Тициний, слушая претора, решил, что настала пора действовать.
Когда Нерва распустил военный совет, Тициний попросил у него разрешения остаться, чтобы поговорить с глазу на глаз.
– О чем разговор? – хмуро спросил претор, оставшись наедине с трибуном.
– Ты когда-нибудь слышал о разбойнике Гадее?
– Да, мой предшественник, покидая провинцию, сообщил мне, что заочно приговорил к смерти этого головореза. Но почему ты спрашиваешь?

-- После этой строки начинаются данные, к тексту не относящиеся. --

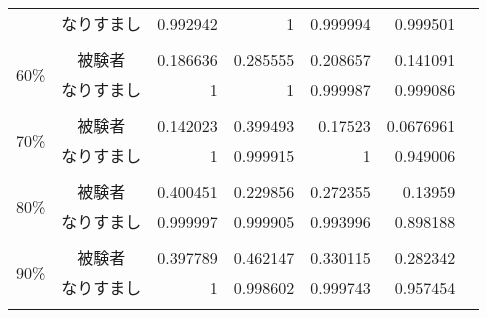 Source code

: \begin{center}
\begin{longtable}[btph]{|c|c|r|r|r|r|r|}
           & なりすまし & 0.992942 & 1 & 0.999994 & 0.999501 & \\ \cline{2-7} \\ \hline
      \multirow{2}{*}{60\%} & 被験者 & 0.186636  & 0.285555  & 0.208657  & 0.141091  & \\
           & なりすまし & 1 & 1 & 0.999987 & 0.999086 & \\ \cline{2-7} \\ \hline
      \multirow{2}{*}{70\%} & 被験者 & 0.142023  & 0.399493  & 0.17523   & 0.0676961 & \\
           & なりすまし & 1 & 0.999915 & 1 & 0.949006 & \\ \cline{2-7} \\ \hline
      \multirow{2}{*}{80\%} & 被験者 & 0.400451  & 0.229856  & 0.272355  & 0.13959   & \\
           & なりすまし & 0.999997 & 0.999905 & 0.993996 & 0.898188 & \\ \cline{2-7} \\ \hline
      \multirow{2}{*}{90\%} & 被験者 & 0.397789  & 0.462147  & 0.330115  & 0.282342  & \\
           & なりすまし & 1 & 0.998602 & 0.999743 & 0.957454 & \\ \cline{2-7} \\ \hline \hline
  \end{longtable}
\end{center}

У Тициния уже была заготовлена для претора правдоподобная история о его «случайном» знакомстве с разбойником.
– Позавчера я купался в море у Терм Селинунтских, – начал он рассказывать. – Ко мне подошел человек, поначалу представившийся тороговцем из Триокалы, которого по пути в Гераклею ограбили мятежники. Затем он повел разговор о том, что бунтовщики хорошо укрепились на горе с очень крутыми склонами, запаслись большим количеством съестных припасов и претору… то есть тебе, придется потратить много времени, прежде чем голод заставит их сдаться. Я ответил ему, что он запоздал со своим сообщением, так как мне уже все хорошо известно. Тогда он заговорил со мной без обиняков и представился не кем иным, как Гадеем. Пока я, оторопевший от столь неожиданного признания, с изумлением таращил на него глаза, Гадей заявил, что при его содействии с мятежом можно покончить в течение двух или трех дней…
– Вот как! И что он предлагает? – быстро спросил Нерва.
– Гадей хорошо знаком с Варием, предводителем бунтовщиков. Он начнет с ним переговоры, убеждая, что готов вместе со своими людьми присоединиться к восстанию. Гадей не сомневается в том, что мятежники ни в чем его не заподозрят, так как все знают, что над ним тяготеет смертный приговор. Он хочет пробраться к рабам в лагерь и в одну из ночей, сняв часовых, подать нам условленный сигнал. Остальное довершат мечи и копья твоих солдат…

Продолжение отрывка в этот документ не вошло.